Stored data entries
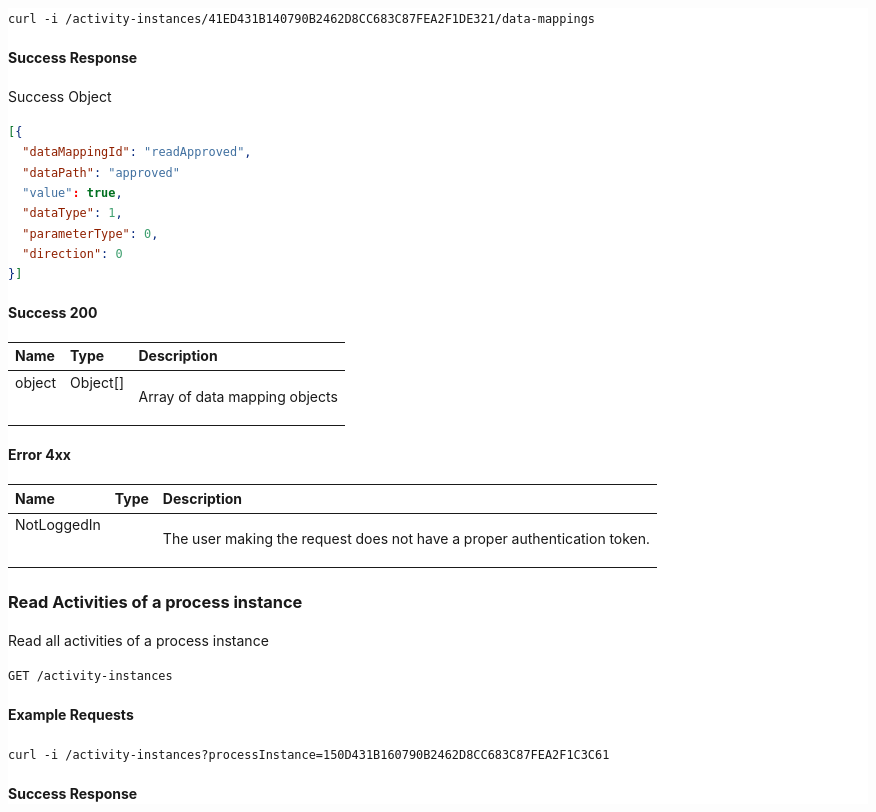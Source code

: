 
```curl
curl -i /activity-instances/41ED431B140790B2462D8CC683C87FEA2F1DE321/data-mappings
```


#### Success Response

Success Object

```json
[{
  "dataMappingId": "readApproved",
  "dataPath": "approved"
  "value": true,
  "dataType": 1,
  "parameterType": 0,
  "direction": 0
}]
```


#### Success 200

| Name     | Type       | Description                           |
|:---------|:-----------|:--------------------------------------|
| object | Object[] | <p>Array of data mapping objects</p>|



#### Error 4xx

| Name     | Type       | Description                           |
|:---------|:-----------|:--------------------------------------|
| NotLoggedIn |  | <p>The user making the request does not have a proper authentication token.</p>|


### Read Activities of a process instance

<p>Read all activities of a process instance</p>

```endpoint
GET /activity-instances
```







#### Example Requests


```curl
curl -i /activity-instances?processInstance=150D431B160790B2462D8CC683C87FEA2F1C3C61
```


#### Success Response
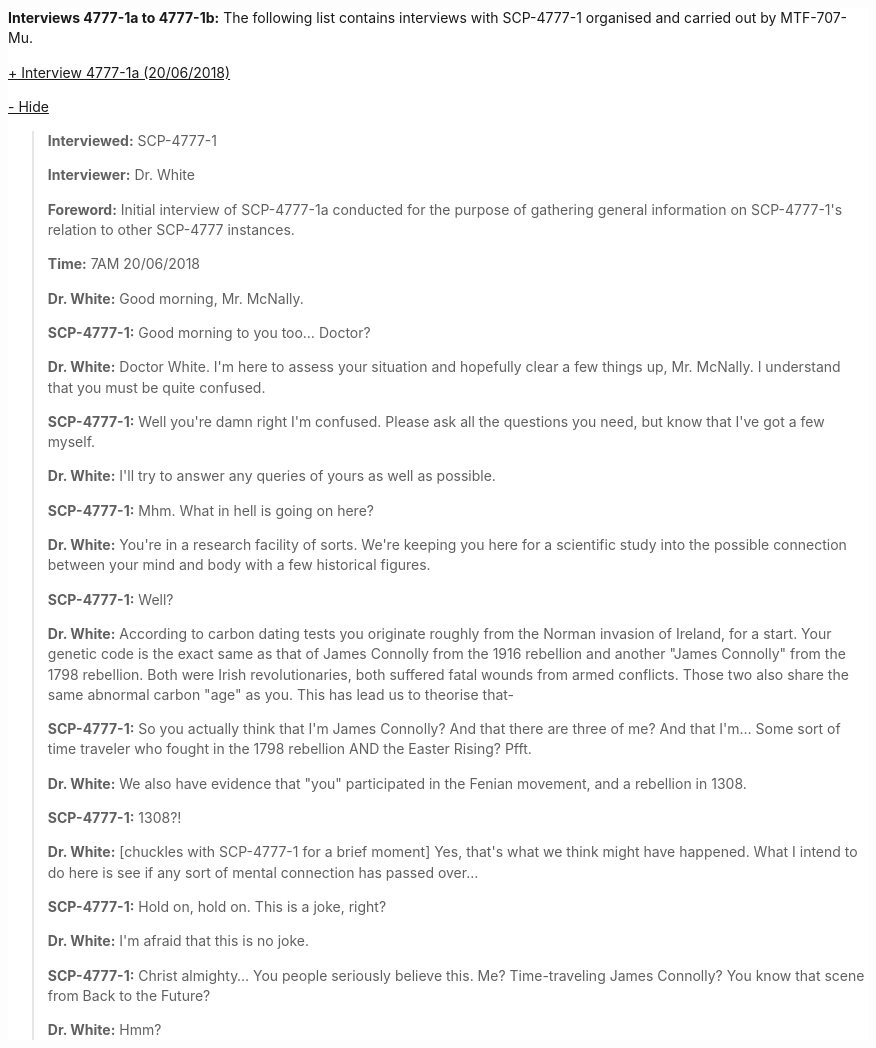 **Interviews 4777-1a to 4777-1b:** The following list contains interviews with SCP-4777-1 organised and carried out by MTF-707-Mu.

[+ Interview 4777-1a (20/06/2018)](javascript:;)

[\- Hide](javascript:;)

> **Interviewed:** SCP-4777-1
> 
> **Interviewer:** Dr. White
> 
> **Foreword:** Initial interview of SCP-4777-1a conducted for the purpose of gathering general information on SCP-4777-1's relation to other SCP-4777 instances.
> 
> **Time:** 7AM 20/06/2018
> 
> **<Begin Log>**
> 
> **Dr. White:** Good morning, Mr. McNally.
> 
> **SCP-4777-1:** Good morning to you too… Doctor?
> 
> **Dr. White:** Doctor White. I'm here to assess your situation and hopefully clear a few things up, Mr. McNally. I understand that you must be quite confused.
> 
> **SCP-4777-1:** Well you're damn right I'm confused. Please ask all the questions you need, but know that I've got a few myself.
> 
> **Dr. White:** I'll try to answer any queries of yours as well as possible.
> 
> **SCP-4777-1:** Mhm. What in hell is going on here?
> 
> **Dr. White:** You're in a research facility of sorts. We're keeping you here for a scientific study into the possible connection between your mind and body with a few historical figures.
> 
> **SCP-4777-1:** Well?
> 
> **Dr. White:** According to carbon dating tests you originate roughly from the Norman invasion of Ireland, for a start. Your genetic code is the exact same as that of James Connolly from the 1916 rebellion and another "James Connolly" from the 1798 rebellion. Both were Irish revolutionaries, both suffered fatal wounds from armed conflicts. Those two also share the same abnormal carbon "age" as you. This has lead us to theorise that-
> 
> **SCP-4777-1:** So you actually think that I'm James Connolly? And that there are three of me? And that I'm… Some sort of time traveler who fought in the 1798 rebellion AND the Easter Rising? Pfft.
> 
> **Dr. White:** We also have evidence that "you" participated in the Fenian movement, and a rebellion in 1308.
> 
> **SCP-4777-1:** 1308?!
> 
> **Dr. White:** \[chuckles with SCP-4777-1 for a brief moment\] Yes, that's what we think might have happened. What I intend to do here is see if any sort of mental connection has passed over…
> 
> **SCP-4777-1:** Hold on, hold on. This is a joke, right?
> 
> **Dr. White:** I'm afraid that this is no joke.
> 
> **SCP-4777-1:** Christ almighty… You people seriously believe this. Me? Time-traveling James Connolly? You know that scene from Back to the Future?
> 
> **Dr. White:** Hmm?
>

--- Task prompt ---
Please report every line in the entries above that holds the string "confused".

--- Exercise result ---
> **Dr. White:** Doctor White. I'm here to assess your situation and hopefully clear a few things up, Mr. McNally. I understand that you must be quite confused.
> **SCP-4777-1:** Well you're damn right I'm confused. Please ask all the questions you need, but know that I've got a few myself.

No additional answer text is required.